Bloomberg News and Reuters reported on Sunday, February 3 about a lawsuit filed by two U.S. pension funds on January 18, 2013 against an ETF Manager alleging that the manager had “looted” securities-lending revenues from ETF investors and breached its fiduciary duties.
The Complaint filed in the United States District Court for the Middle District of Tennessee, names the ETF Trust, various portfolios/funds in the Trust and all of the ETF Trusts’ Directors individually. The Complaint states: “Defendants engaged in a scheme arranging for affiliates of the ETF to take at least 40% of securities lending revenues for themselves at the expense of investors – a fee entirely disproportionate to the performance of those affiliates which amounted to “money for nothing”, as described by one Wall Street Journal commentator.”
The Complaint further alleges that the “Investment Company Act of 1940…requires not merely that mutual funds disclose fees paid to affiliates but that they ensure such payments are fair and reflective of what would be paid in arms-length transactions.”

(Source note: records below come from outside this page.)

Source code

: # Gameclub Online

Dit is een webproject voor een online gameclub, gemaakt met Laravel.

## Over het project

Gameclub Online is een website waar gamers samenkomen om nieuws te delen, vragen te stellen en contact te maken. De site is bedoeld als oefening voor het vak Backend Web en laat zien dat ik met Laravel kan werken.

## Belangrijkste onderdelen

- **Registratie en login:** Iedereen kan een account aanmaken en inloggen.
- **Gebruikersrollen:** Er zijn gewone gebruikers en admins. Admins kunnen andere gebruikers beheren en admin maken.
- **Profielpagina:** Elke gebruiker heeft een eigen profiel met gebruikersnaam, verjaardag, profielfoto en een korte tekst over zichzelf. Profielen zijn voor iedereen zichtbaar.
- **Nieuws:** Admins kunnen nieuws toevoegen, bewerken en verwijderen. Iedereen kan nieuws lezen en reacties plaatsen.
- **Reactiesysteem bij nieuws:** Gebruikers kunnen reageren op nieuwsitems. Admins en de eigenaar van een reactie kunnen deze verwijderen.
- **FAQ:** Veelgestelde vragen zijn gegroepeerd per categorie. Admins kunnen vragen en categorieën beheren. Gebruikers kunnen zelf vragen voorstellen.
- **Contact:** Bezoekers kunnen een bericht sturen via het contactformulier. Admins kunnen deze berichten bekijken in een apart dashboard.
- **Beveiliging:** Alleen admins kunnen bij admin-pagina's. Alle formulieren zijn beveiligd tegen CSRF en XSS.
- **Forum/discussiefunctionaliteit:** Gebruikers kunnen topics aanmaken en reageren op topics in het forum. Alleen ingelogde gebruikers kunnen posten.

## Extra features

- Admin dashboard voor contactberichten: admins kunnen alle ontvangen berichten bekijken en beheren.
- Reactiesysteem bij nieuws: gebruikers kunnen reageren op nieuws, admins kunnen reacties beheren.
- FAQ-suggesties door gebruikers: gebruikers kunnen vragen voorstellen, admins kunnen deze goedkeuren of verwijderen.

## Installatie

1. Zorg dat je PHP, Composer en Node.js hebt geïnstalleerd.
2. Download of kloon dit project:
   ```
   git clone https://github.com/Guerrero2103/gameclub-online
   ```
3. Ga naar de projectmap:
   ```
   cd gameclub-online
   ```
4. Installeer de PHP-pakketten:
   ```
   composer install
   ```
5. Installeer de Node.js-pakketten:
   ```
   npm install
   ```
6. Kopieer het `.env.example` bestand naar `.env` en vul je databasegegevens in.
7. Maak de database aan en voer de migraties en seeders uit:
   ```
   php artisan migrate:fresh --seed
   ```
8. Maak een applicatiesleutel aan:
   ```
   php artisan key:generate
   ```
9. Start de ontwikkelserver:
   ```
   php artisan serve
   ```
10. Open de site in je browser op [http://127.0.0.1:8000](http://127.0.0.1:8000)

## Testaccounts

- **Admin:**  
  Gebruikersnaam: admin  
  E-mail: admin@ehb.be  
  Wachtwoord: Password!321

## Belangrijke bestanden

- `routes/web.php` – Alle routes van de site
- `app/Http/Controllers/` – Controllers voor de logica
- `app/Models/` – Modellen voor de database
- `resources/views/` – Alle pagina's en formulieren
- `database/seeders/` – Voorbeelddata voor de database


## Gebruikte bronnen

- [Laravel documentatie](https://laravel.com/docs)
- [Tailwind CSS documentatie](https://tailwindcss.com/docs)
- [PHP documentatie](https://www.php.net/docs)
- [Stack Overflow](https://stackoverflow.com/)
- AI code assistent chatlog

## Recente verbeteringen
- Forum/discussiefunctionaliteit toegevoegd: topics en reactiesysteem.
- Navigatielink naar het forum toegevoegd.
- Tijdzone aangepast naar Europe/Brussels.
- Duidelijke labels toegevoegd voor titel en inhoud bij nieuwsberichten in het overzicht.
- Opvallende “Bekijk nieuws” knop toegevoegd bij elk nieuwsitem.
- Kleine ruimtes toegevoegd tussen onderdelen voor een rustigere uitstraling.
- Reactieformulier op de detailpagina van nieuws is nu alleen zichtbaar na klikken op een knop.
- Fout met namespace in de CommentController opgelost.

The pension plans bring the case derivatively and on behalf of all similarly situated ETF investors. A recent academic study is cited “Affiliated Agents, Board of Directors and Mutual Fund Securities Lending Returns” by John C. Adams (http://papers.ssrn.com/5013/papers.cfm.abstract_id=1947503) An SEC study is also cited that quotes “In just about every circumstance where the funds lent securities through an affiliated agent, the SEC found problems” (Tom Lauricella, “SEC discovers breaches in lending securities”, Wall Street Journal online ed. 12/4/2012.)
The Complaint alleges violations of Section 36(a) and (b), Section 47(b) and Section 17(e) of the Investment Company Act. Their request for relief includes (1) an injunction enjoining Defendants from using affiliated lending agents; (2) Disgorgement; (3) attorneys fees and other remedies available.
The manager gave comments to Reuters that “the complaint was without merit and it will contest it vigorously”.
This action should give rise to an industry-wide review of their securities lending arrangements.